Me siento, veo, huelo y solicito…
Al estar ahí presente, pienso frenéticamente
y creo que uno no será suficiente.
Entonces me vuelvo golosa y pido cuatro.
¿Cuatro? me preguntan.
Sí, denme los cuatro, respondo.
El rigor me somete a sus encantos
y la saliva remoja mi boca por saborearlos.

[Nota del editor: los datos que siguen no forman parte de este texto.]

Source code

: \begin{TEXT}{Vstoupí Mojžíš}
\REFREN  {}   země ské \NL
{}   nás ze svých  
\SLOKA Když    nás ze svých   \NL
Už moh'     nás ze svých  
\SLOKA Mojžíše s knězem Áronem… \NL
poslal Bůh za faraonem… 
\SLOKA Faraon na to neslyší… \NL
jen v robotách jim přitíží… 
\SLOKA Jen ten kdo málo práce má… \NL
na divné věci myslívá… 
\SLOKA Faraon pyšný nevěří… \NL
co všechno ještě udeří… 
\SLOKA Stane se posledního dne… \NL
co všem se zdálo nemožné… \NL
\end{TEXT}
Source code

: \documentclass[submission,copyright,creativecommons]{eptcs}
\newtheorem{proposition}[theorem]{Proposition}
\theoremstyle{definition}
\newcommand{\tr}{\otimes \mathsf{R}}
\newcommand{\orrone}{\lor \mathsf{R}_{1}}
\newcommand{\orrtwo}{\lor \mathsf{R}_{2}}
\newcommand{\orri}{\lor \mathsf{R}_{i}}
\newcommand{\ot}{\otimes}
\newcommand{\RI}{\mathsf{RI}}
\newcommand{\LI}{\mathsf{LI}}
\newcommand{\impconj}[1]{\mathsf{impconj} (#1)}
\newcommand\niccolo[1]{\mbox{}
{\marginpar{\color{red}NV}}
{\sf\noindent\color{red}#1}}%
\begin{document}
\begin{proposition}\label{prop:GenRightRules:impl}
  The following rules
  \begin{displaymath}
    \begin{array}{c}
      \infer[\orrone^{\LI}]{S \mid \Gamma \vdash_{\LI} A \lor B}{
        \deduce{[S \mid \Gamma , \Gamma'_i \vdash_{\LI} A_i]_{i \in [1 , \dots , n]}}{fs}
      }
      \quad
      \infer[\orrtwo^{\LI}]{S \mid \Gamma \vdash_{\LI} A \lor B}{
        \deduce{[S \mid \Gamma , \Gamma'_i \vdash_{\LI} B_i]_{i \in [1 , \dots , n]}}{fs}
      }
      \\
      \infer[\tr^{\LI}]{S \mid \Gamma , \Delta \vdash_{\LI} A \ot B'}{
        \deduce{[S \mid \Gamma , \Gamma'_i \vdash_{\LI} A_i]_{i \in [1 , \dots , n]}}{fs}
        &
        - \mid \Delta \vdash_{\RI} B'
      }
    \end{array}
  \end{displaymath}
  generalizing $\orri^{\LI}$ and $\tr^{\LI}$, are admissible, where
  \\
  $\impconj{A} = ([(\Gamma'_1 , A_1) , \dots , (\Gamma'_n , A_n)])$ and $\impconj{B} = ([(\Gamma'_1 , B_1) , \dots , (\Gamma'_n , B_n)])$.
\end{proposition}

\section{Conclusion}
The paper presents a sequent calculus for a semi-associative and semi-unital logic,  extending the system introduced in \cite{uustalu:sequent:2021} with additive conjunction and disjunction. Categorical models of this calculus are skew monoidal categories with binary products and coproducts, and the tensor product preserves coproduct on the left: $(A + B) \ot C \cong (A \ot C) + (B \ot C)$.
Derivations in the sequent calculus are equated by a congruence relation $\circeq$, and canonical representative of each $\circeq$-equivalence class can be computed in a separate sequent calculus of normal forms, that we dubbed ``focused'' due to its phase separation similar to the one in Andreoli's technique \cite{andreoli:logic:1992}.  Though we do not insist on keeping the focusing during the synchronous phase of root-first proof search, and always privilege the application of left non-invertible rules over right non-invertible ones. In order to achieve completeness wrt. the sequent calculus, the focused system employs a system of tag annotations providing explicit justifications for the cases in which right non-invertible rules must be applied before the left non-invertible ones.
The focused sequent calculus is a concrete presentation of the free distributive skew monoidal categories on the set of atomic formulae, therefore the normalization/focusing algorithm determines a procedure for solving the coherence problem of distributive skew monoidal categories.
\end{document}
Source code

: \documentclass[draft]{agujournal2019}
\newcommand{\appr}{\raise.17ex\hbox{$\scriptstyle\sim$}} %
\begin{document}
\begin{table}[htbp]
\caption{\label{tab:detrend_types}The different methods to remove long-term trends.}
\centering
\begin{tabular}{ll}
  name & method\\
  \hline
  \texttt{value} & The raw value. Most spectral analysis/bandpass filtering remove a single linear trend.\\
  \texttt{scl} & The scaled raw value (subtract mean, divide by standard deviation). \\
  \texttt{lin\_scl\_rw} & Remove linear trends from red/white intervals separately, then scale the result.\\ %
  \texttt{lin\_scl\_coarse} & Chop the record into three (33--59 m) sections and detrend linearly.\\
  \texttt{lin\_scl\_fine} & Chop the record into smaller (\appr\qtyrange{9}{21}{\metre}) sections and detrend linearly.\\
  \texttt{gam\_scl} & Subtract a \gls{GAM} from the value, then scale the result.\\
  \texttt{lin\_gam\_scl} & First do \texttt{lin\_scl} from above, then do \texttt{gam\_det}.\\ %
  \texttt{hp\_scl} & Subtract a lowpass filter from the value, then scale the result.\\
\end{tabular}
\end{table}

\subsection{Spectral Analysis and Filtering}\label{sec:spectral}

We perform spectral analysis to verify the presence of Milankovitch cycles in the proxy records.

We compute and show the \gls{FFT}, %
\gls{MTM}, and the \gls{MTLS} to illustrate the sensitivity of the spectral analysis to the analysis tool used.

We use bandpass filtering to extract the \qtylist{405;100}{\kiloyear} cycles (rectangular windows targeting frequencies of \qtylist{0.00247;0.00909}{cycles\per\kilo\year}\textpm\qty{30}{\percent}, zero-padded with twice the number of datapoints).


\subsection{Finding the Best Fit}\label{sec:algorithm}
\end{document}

Estoy acabada, hundida, humedecida…
Tomo con cierta agitación cada uno de los miembros
echados a mi cara.
El deseo tan grande que me provoca el encuentro,
me hace salivar.
Son enormes, me digo a sí.
Los devoro y siento poco a poco el salvajismo de años,
décadas, siglos, milenios y millones de generaciones
pasadas que se hayan en mi genética.
Cuando los cuatro han sido consumidos a mis manías,
quedando devorados por mi boca empapada,
su dueño me recrimina el pago por mi fornicada
manera de zampar.
Los dejaste vacíos, me dice su patrón.
Para eso sirven estos, le contesto.
Son cincuenta pesos, ya con el refresco.
Pago, me levanto, agradezco y me marcho.
Concreto: el puerco, la res y el pollo son sin duda,
con la ligera probabilidad de equivocarme,
mejores carnes para consumir, que la humana.